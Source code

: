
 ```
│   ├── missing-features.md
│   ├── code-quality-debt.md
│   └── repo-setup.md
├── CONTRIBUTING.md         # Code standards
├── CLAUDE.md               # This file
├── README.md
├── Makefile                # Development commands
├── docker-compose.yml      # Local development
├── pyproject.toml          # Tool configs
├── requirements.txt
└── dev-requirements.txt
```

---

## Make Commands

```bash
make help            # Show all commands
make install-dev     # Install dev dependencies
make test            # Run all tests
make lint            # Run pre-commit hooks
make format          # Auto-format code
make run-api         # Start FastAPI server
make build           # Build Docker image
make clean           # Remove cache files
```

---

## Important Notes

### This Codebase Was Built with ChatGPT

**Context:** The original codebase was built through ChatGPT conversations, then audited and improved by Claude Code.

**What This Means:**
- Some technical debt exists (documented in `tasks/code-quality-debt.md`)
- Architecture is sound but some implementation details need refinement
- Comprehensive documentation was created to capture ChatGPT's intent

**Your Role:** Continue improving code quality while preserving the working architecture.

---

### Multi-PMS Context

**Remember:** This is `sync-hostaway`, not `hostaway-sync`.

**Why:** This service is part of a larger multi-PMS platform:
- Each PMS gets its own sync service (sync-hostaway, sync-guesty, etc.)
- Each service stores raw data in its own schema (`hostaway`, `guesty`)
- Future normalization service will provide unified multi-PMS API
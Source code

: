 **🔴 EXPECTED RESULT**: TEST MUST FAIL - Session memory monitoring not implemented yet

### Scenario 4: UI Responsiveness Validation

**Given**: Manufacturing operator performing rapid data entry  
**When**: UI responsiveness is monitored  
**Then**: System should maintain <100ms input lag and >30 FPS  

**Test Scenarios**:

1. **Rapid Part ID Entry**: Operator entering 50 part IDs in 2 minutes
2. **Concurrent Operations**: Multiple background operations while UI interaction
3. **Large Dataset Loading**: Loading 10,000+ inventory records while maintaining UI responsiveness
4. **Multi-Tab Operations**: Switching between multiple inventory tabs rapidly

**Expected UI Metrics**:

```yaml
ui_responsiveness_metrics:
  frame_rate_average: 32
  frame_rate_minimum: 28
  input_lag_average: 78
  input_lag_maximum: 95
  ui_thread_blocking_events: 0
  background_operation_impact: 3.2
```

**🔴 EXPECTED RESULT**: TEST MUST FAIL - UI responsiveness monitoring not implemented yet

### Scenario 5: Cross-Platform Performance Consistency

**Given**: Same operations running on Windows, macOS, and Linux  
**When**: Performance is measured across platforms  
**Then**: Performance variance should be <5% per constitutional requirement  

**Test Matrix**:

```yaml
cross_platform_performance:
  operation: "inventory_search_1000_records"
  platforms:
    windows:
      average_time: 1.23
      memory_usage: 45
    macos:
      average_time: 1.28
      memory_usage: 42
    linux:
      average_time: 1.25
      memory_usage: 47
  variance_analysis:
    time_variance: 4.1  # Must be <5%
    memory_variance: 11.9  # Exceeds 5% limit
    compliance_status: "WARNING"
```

-- -- --

- **What you need to do**
Going through the material above, how many lines contain the word "Context"? Write only the number.

- **Answer space**
2